Contemplating other financial goals?
Find out what suits you best
Want to dive deeper into the Wallet?
What does Wallet consist of?
Wallet consists of two main types of ETF funds. The first are funds tracking the European Central Bank’s base deposit rate. The second type includes short-term bonds (maturing in 3–5 years) of the largest eurozone countries and global companies.
Governments and companies borrow money short-term through bonds, repaying it with some interest. Wallet’s goal is to provide ordinary people access to the returns at which these governments and companies currently borrow. To minimize value fluctuation risk, we have excluded stocks of global companies from Wallet. We have also excluded bonds with longer maturities or lower credit ratings since they carry higher value fluctuation risks.
What risks do I take in Wallet?
Wallet is designed so its value fluctuations are minimal. The biggest threat is rising interest rates, which cause its value to decline. However, the portfolio is built to ensure this risk does not significantly threaten you when investing for the recommended 1–3 years.
The opposite also applies - if interest rates fall, Wallet’s value rises more sharply.
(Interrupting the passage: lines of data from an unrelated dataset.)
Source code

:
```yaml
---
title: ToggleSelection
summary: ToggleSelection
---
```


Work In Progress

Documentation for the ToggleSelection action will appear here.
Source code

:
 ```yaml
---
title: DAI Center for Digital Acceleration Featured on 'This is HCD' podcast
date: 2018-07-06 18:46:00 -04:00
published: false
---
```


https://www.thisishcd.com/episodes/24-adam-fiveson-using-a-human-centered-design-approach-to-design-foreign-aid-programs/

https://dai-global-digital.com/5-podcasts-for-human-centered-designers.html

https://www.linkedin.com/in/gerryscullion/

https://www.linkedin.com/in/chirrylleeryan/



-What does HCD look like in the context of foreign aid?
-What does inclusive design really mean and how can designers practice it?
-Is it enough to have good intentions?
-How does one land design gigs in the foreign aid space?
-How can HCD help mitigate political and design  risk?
This product performs best during periods of falling interest rates. Aside from interest rate risk, other types of risk are negligible. You are protected against issuer bankruptcy (e.g., governments or companies) included in the portfolio due to broad diversification among many bonds and exclusively using high-credit-rating bonds (so-called investment-grade instruments). For ETFs tracking central bank interest rates, investors also bear counterparty risk arising from swap contracts through which the fund achieves this yield. Counterparties are large banks (e.g., Société Générale, Deutsche Bank, etc.). However, strict regulation protects you sufficiently against this risk. Within the fund, the risk from a single counterparty cannot exceed 10%. Swaps are fully collateralized. Only amounts over 500,000 euros may not be fully collateralized in derivatives, which is negligible given funds managing billions of euros. In case of counterparty failure, the fund’s assets remain in the exchange basket (quality bonds, possibly stocks).
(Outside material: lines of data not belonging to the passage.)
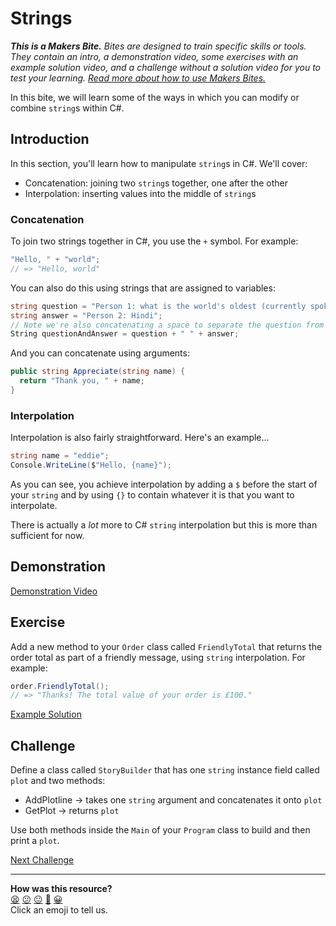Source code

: # Strings

_**This is a Makers Bite.** Bites are designed to train specific skills or
tools. They contain an intro, a demonstration video, some exercises with an
example solution video, and a challenge without a solution video for you to test
your learning. [Read more about how to use Makers
Bites.](https://github.com/makersacademy/course/blob/main/labels/bites.md)_

In this bite, we will learn some of the ways in which you can modify or 
combine `string`s within C#.

## Introduction

In this section, you'll learn how to manipulate `string`s in C#. We'll cover:

* Concatenation: joining two `string`s together, one after the other
* Interpolation: inserting values into the middle of `string`s

### Concatenation

To join two strings together in C#, you use the `+` symbol. For example:

```cs
"Hello, " + "world";
// => "Hello, world"
```

You can also do this using strings that are assigned to variables:

```cs
string question = "Person 1: what is the world's oldest (currently spoken) language?";
string answer = "Person 2: Hindi";
// Note we're also concatenating a space to separate the question from the answer
String questionAndAnswer = question + " " + answer;
```

And you can concatenate using arguments:

```cs
public string Appreciate(string name) {
  return "Thank you, " + name;
}
```

### Interpolation

Interpolation is also fairly straightforward. Here's an example...

```cs
string name = "eddie";
Console.WriteLine($"Hello, {name}");
```

As you can see, you achieve interpolation by adding a `$` before the start of your `string` and by using `{}` to contain whatever it is that you want to interpolate.

There is actually a _lot_ more to C# `string` interpolation but this is more than sufficient for now.

## Demonstration

[Demonstration Video](https://youtu.be/-Ot3pWdDinU)

## Exercise

Add a new method to your `Order` class called `FriendlyTotal` that returns the 
order total as part of a friendly message, using `string` interpolation. For example:

```cs
order.FriendlyTotal();
// => "Thanks! The total value of your order is £100."
```

[Example Solution]()

## Challenge

Define a class called `StoryBuilder` that has one `string` instance field 
called `plot` and two methods:

* AddPlotline -> takes one `string` argument and concatenates it onto `plot`
* GetPlot -> returns `plot`

Use both methods inside the `Main` of your `Program` class to build and then print a `plot`.

[Next Challenge](09_ifs_bite.md)

<!-- BEGIN GENERATED SECTION DO NOT EDIT -->

---

**How was this resource?**  
[😫](https://airtable.com/shrUJ3t7KLMqVRFKR?prefill_Repository=makersacademy%2Fcsharp-fundamentals&prefill_File=bites%2F08_strings_bite.md&prefill_Sentiment=😫) [😕](https://airtable.com/shrUJ3t7KLMqVRFKR?prefill_Repository=makersacademy%2Fcsharp-fundamentals&prefill_File=bites%2F08_strings_bite.md&prefill_Sentiment=😕) [😐](https://airtable.com/shrUJ3t7KLMqVRFKR?prefill_Repository=makersacademy%2Fcsharp-fundamentals&prefill_File=bites%2F08_strings_bite.md&prefill_Sentiment=😐) [🙂](https://airtable.com/shrUJ3t7KLMqVRFKR?prefill_Repository=makersacademy%2Fcsharp-fundamentals&prefill_File=bites%2F08_strings_bite.md&prefill_Sentiment=🙂) [😀](https://airtable.com/shrUJ3t7KLMqVRFKR?prefill_Repository=makersacademy%2Fcsharp-fundamentals&prefill_File=bites%2F08_strings_bite.md&prefill_Sentiment=😀)  
Click an emoji to tell us.

<!-- END GENERATED SECTION DO NOT EDIT -->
How does inflation devalue savings in banks?
Inflation means prices of goods and services in the economy gradually rise. Money held in regular or savings accounts thus loses value gradually, as it buys fewer things. Conservative low-risk investing via Wallet can protect your savings better than a bank.
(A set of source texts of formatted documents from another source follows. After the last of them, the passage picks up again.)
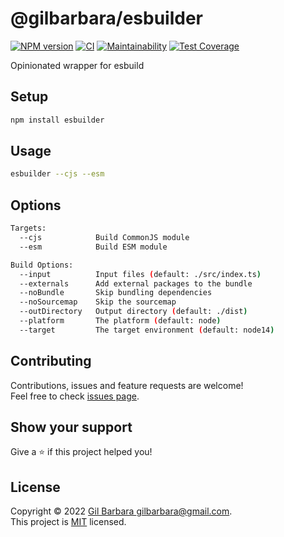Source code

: # @gilbarbara/esbuilder

[![NPM version](https://badge.fury.io/js/%40gilbarbara%2Fesbuilder.svg)](https://www.npmjs.com/package/%40gilbarbara%2Fesbuilder) [![CI](https://github.com/gilbarbara/esbuilder/actions/workflows/main.yml/badge.svg)](https://github.com/gilbarbara/esbuilder/actions/workflows/main.yml) [![Maintainability](https://api.codeclimate.com/v1/badges/763ecebad04e15d4c1c0/maintainability)](https://codeclimate.com/github/gilbarbara/esbuilder/maintainability) [![Test Coverage](https://api.codeclimate.com/v1/badges/763ecebad04e15d4c1c0/test_coverage)](https://codeclimate.com/github/gilbarbara/esbuilder/test_coverage)

Opinionated wrapper for esbuild

## Setup

```bash
npm install esbuilder
```

## Usage

```bash
esbuilder --cjs --esm
```

## Options

```bash
Targets:
  --cjs            Build CommonJS module
  --esm            Build ESM module

Build Options:
  --input          Input files (default: ./src/index.ts)
  --externals      Add external packages to the bundle
  --noBundle       Skip bundling dependencies
  --noSourcemap    Skip the sourcemap
  --outDirectory   Output directory (default: ./dist)
  --platform       The platform (default: node)
  --target         The target environment (default: node14)
```

## Contributing

Contributions, issues and feature requests are welcome!  
Feel free to check [issues page](https://github.com/gilbarbara/esbuilder/issues).

## Show your support

Give a ⭐️ if this project helped you!

## License

Copyright © 2022 [Gil Barbara <gilbarbara@gmail.com>](https://github.com/gilbarbara).  
This project is [MIT](https://github.com/gilbarbara/esbuilder/blob/main/LICENSE) licensed.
If you want to avoid the harmful power of inflation, do not leave your short-term savings in a regular account; otherwise, their purchasing power will be less when you need them. European households deposited a whopping €9,555 billion. With a 2% inflation, this amount drops by almost €200 billion. However, if you have savings on a bank account that you will need in 3 or more years and can leave invested longer, you don’t have to restrict yourself to conservative investing in Wallet. In that case, we recommend considering longer-term investing in ETFs that outperform inflation even more convincingly.
When to choose Smart Deposit and when Wallet?
The minimum investment in this product is set at 50,000 euros. Clients saving with Finax for at least 5 years can draw an annuity from as little as 10,000 euros.
Also, for the annuity, we assume you will draw from your savings for at least 10 years. The product is designed for long-term income withdrawal from assets, for example, after retirement. This does not mean you cannot withdraw your money early if needed - the product has no lock-in, and you can request withdrawals anytime without fees. For exceptional cases, we made the annuity available from a 5-year horizon if you want to secure your children during university studies, for which you have been saving. For horizons shorter than 10 years, we offer only one risk combination - 30% stocks and 70% bonds.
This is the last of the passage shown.